What gets me excited is that we have this facility at the Albany Institute where I can handle amazing things and share them with the Albany community and other visitors. I love the power of the authentic object. Having a facility where the climate and security are top-notch allows me to dream really big.
I like getting people excited about history and I will piggyback on things that are popular in pop culture. People think that I curate a lot of costume shows, which I do because we have an audience for that but it’s actually exhibitions about the anti-suffragists [Spotlight: Albany and Anti-Suffrage] and the Schuyler Sisters [The Schuyler Sisters and Their Circle] that get me more excited because of their stories and they’re real people. I remember getting the email from the Rare Book & Manuscript Library at Columbia University for Eliza Schuyler Hamilton’s wedding ring and it was beyond what I had expected… to get that ring back to Albany where Hamilton put it on her hand. It came here and I never got to touch it, you know, because the courier came and we stitched it into the case, highly alarmed, but it was powerful to think about what that ring witnessed.
I can’t tell the whole story in an exhibition label and that’s why I do a lot of gallery tours.

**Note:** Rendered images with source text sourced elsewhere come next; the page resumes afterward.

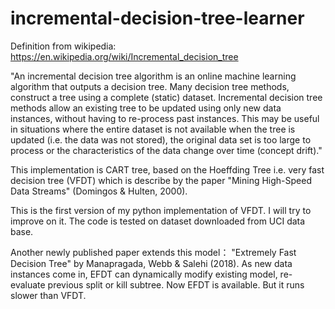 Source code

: # incremental-decision-tree-learner

Definition from wikipedia: https://en.wikipedia.org/wiki/Incremental_decision_tree

"An incremental decision tree algorithm is an online machine learning algorithm that outputs a decision tree. Many decision tree methods, construct a tree using a complete (static) dataset. Incremental decision tree methods allow an existing tree to be updated using only new data instances, without having to re-process past instances. This may be useful in situations where the entire dataset is not available when the tree is updated (i.e. the data was not stored), the original data set is too large to process or the characteristics of the data change over time (concept drift)."

This implementation is CART tree, based on the Hoeffding Tree i.e. very fast decision tree (VFDT) which is describe by the paper "Mining High-Speed Data Streams" (Domingos &amp; Hulten, 2000). 

This is the first version of my python implementation of VFDT. I will try to improve on it. The code is tested on dataset downloaded from UCI data base.

Another newly published paper extends this model： "Extremely Fast Decision Tree" by Manapragada, Webb & Salehi (2018). As new data instances come in, EFDT can dynamically modify existing model, re-evaluate previous split or kill subtree. Now EFDT is available. But it runs slower than VFDT.
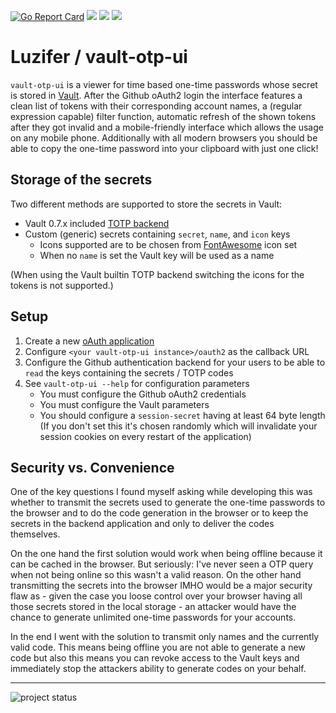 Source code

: [![Go Report Card](https://goreportcard.com/badge/github.com/Luzifer/vault-otp-ui)](https://goreportcard.com/report/github.com/Luzifer/vault-otp-ui)
![](https://badges.fyi/github/license/Luzifer/vault-otp-ui)
![](https://badges.fyi/github/downloads/Luzifer/vault-otp-ui)
![](https://badges.fyi/github/latest-release/Luzifer/vault-otp-ui)

# Luzifer / vault-otp-ui

`vault-otp-ui` is a viewer for time based one-time passwords whose secret is stored in [Vault](https://vaultproject.io/). After the Github oAuth2 login the interface features a clean list of tokens with their corresponding account names, a (regular expression capable) filter function, automatic refresh of the shown tokens after they got invalid and a mobile-friendly interface which allows the usage on any mobile phone. Additionally with all modern browsers you should be able to copy the one-time password into your clipboard with just one click!

## Storage of the secrets

Two different methods are supported to store the secrets in Vault:

- Vault 0.7.x included [TOTP backend](https://www.vaultproject.io/docs/secrets/totp/index.html)
- Custom (generic) secrets containing `secret`, `name`, and `icon` keys
    - Icons supported are to be chosen from [FontAwesome](http://fontawesome.io/) icon set
    - When no `name` is set the Vault key will be used as a name

(When using the Vault builtin TOTP backend switching the icons for the tokens is not supported.)

## Setup

1. Create a new [oAuth application](https://github.com/settings/developers)
2. Configure `<your vault-otp-ui instance>/oauth2` as the callback URL
3. Configure the Github authentication backend for your users to be able to `read` the keys containing the secrets / TOTP codes
4. See `vault-otp-ui --help` for configuration parameters
    - You must configure the Github oAuth2 credentials
    - You must configure the Vault parameters
    - You should configure a `session-secret` having at least 64 byte length (If you don't set this it's chosen randomly which will invalidate your session cookies on every restart of the application)

## Security vs. Convenience

One of the key questions I found myself asking while developing this was whether to transmit the secrets used to generate the one-time passwords to the browser and to do the code generation in the browser or to keep the secrets in the backend application and only to deliver the codes themselves.

On the one hand the first solution would work when being offline because it can be cached in the browser. But seriously: I've never seen a OTP query when not being online so this wasn't a valid reason. On the other hand transmitting the secrets into the browser IMHO would be a major security flaw as - given the case you loose control over your browser having all those secrets stored in the local storage - an attacker would have the chance to generate unlimited one-time passwords for your accounts.

In the end I went with the solution to transmit only names and the currently valid code. This means being offline you are not able to generate a new code but also this means you can revoke access to the Vault keys and immediately stop the attackers ability to generate codes on your behalf.

----

![project status](https://d2o84fseuhwkxk.cloudfront.net/vault-otp-ui.svg)
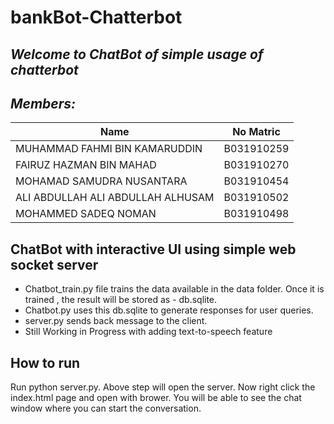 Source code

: # bankBot-Chatterbot
## _Welcome to ChatBot of simple usage of chatterbot_
## _Members:_
| Name | No Matric |
| ------ | ------ |
| MUHAMMAD FAHMI BIN KAMARUDDIN | B031910259|
| FAIRUZ HAZMAN BIN MAHAD   | B031910270|
| MOHAMAD SAMUDRA NUSANTARA | B031910454|
| ALI ABDULLAH ALI ABDULLAH ALHUSAM | B031910502|
| MOHAMMED SADEQ NOMAN  |  B031910498 |

## ChatBot with interactive UI using simple web socket server
- Chatbot_train.py file trains the data available in the data folder. Once it is trained , the result will be stored as - db.sqlite.
- Chatbot.py uses this db.sqlite to generate responses for user queries.
- server.py sends back message to the client.
- Still Working in Progress with adding text-to-speech feature
## How to run
Run python server.py.
Above step will open the server. Now right click the index.html page and open with brower. You will be able to see the chat window where you can start the conversation.
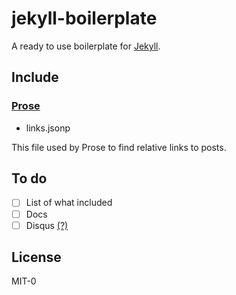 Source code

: # jekyll-boilerplate

A ready to use boilerplate for [Jekyll](https://jekyllrb.com).

## Include

### [Prose](https://prose.io)

- links.jsonp

This file used by Prose to find relative links to posts.

## To do
- [ ] List of what included
- [ ] Docs
- [ ] Disqus [(?)](http://dumbmatter.com/2011/08/jekyll-and-other-static-site-generators-are-currently-harmful-to-the-free-open-source-software-movement)

## License

MIT-0
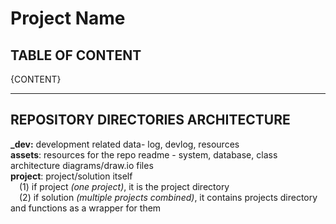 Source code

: # Project Name

## TABLE OF CONTENT

{CONTENT}

---

## REPOSITORY DIRECTORIES ARCHITECTURE

**\_dev:** development related data- log, devlog, resources  
**assets**: resources for the repo readme - system, database, class architecture diagrams/draw.io files  
**project**: project/solution itself  
&emsp;(1) if project _(one project)_, it is the project directory  
&emsp;(2) if solution *(*multiple projects combined*)*, it contains projects directory and functions as a wrapper for them

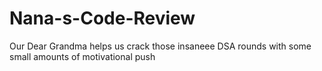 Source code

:# Nana-s-Code-Review

Our Dear Grandma helps us crack those insaneee DSA rounds with some small amounts of motivational push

You can only say so much in a label and I really like to tell people what goes into curating an exhibition like that because it helps people from outside the museum world understand.
Photo courtesy of Albany Institute of History & Art
Can you describe a favorite day on the job?
I love walking through the galleries and seeing people enjoying the exhibitions. Sometimes the most trivial thing has a great story and in the end, I love the objects...they don’t talk back to some people, but they do to me. I can make an object ‘talk’ in different ways and sometimes the same objects are in five different exhibitions for five different reasons.
What is your superpower?
My master’s degree is in museum studies and I study antiques. I got to turn my hobby into a career and I’m incredibly lucky. I work with the museum staff to create the look of the exhibits. I get to create the installations that showcase the objects and the environments to help tell the story. I always knew I’d be in the creative field and I think museums are more creative than people give them credit for. I think that I can create anything on a relatively low budget –which I think is a strength because we often have to stretch small pots of money to fit big projects.